TASK DATA START

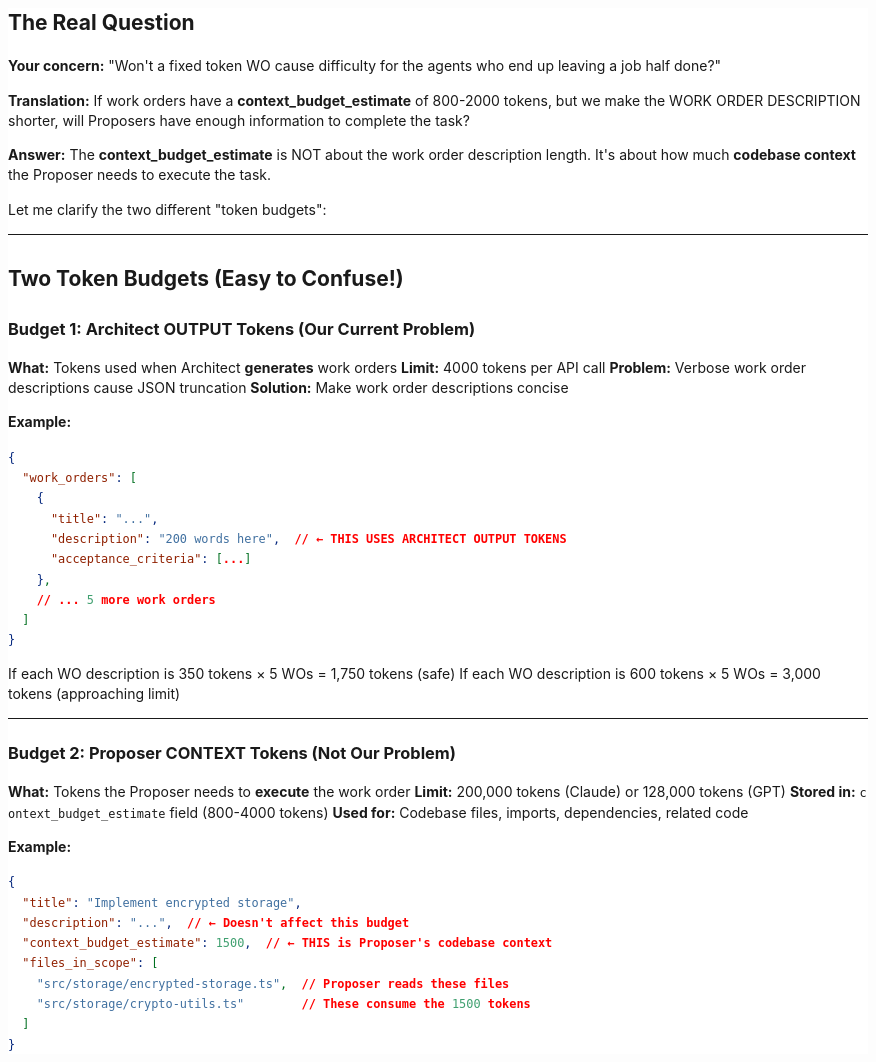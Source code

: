 ## The Real Question

**Your concern:** "Won't a fixed token WO cause difficulty for the agents who end up leaving a job half done?"

**Translation:** If work orders have a **context_budget_estimate** of 800-2000 tokens, but we make the WORK ORDER DESCRIPTION shorter, will Proposers have enough information to complete the task?

**Answer:** The **context_budget_estimate** is NOT about the work order description length. It's about how much **codebase context** the Proposer needs to execute the task.

Let me clarify the two different "token budgets":

---

## Two Token Budgets (Easy to Confuse!)

### Budget 1: Architect OUTPUT Tokens (Our Current Problem)

**What:** Tokens used when Architect **generates** work orders
**Limit:** 4000 tokens per API call
**Problem:** Verbose work order descriptions cause JSON truncation
**Solution:** Make work order descriptions concise

**Example:**
```json
{
  "work_orders": [
    {
      "title": "...",
      "description": "200 words here",  // ← THIS USES ARCHITECT OUTPUT TOKENS
      "acceptance_criteria": [...]
    },
    // ... 5 more work orders
  ]
}
```

If each WO description is 350 tokens × 5 WOs = 1,750 tokens (safe)
If each WO description is 600 tokens × 5 WOs = 3,000 tokens (approaching limit)

---

### Budget 2: Proposer CONTEXT Tokens (Not Our Problem)

**What:** Tokens the Proposer needs to **execute** the work order
**Limit:** 200,000 tokens (Claude) or 128,000 tokens (GPT)
**Stored in:** `context_budget_estimate` field (800-4000 tokens)
**Used for:** Codebase files, imports, dependencies, related code

**Example:**
```json
{
  "title": "Implement encrypted storage",
  "description": "...",  // ← Doesn't affect this budget
  "context_budget_estimate": 1500,  // ← THIS is Proposer's codebase context
  "files_in_scope": [
    "src/storage/encrypted-storage.ts",  // Proposer reads these files
    "src/storage/crypto-utils.ts"        // These consume the 1500 tokens
  ]
}
```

TASK DATA END

■ TASK GOAL
Copy the material shown above in full and exactly. Skip the pictures.

■ RESULT OF THE EXERCISE
Source code

: ## The Real Question

**Your concern:** "Won't a fixed token WO cause difficulty for the agents who end up leaving a job half done?"

**Translation:** If work orders have a **context_budget_estimate** of 800-2000 tokens, but we make the WORK ORDER DESCRIPTION shorter, will Proposers have enough information to complete the task?

**Answer:** The **context_budget_estimate** is NOT about the work order description length. It's about how much **codebase context** the Proposer needs to execute the task.

Let me clarify the two different "token budgets":

---

## Two Token Budgets (Easy to Confuse!)

### Budget 1: Architect OUTPUT Tokens (Our Current Problem)

**What:** Tokens used when Architect **generates** work orders
**Limit:** 4000 tokens per API call
**Problem:** Verbose work order descriptions cause JSON truncation
**Solution:** Make work order descriptions concise

**Example:**
```json
{
  "work_orders": [
    {
      "title": "...",
      "description": "200 words here",  // ← THIS USES ARCHITECT OUTPUT TOKENS
      "acceptance_criteria": [...]
    },
    // ... 5 more work orders
  ]
}
```

If each WO description is 350 tokens × 5 WOs = 1,750 tokens (safe)
If each WO description is 600 tokens × 5 WOs = 3,000 tokens (approaching limit)

---

### Budget 2: Proposer CONTEXT Tokens (Not Our Problem)

**What:** Tokens the Proposer needs to **execute** the work order
**Limit:** 200,000 tokens (Claude) or 128,000 tokens (GPT)
**Stored in:** `context_budget_estimate` field (800-4000 tokens)
**Used for:** Codebase files, imports, dependencies, related code

**Example:**
```json
{
  "title": "Implement encrypted storage",
  "description": "...",  // ← Doesn't affect this budget
  "context_budget_estimate": 1500,  // ← THIS is Proposer's codebase context
  "files_in_scope": [
    "src/storage/encrypted-storage.ts",  // Proposer reads these files
    "src/storage/crypto-utils.ts"        // These consume the 1500 tokens
  ]
}
```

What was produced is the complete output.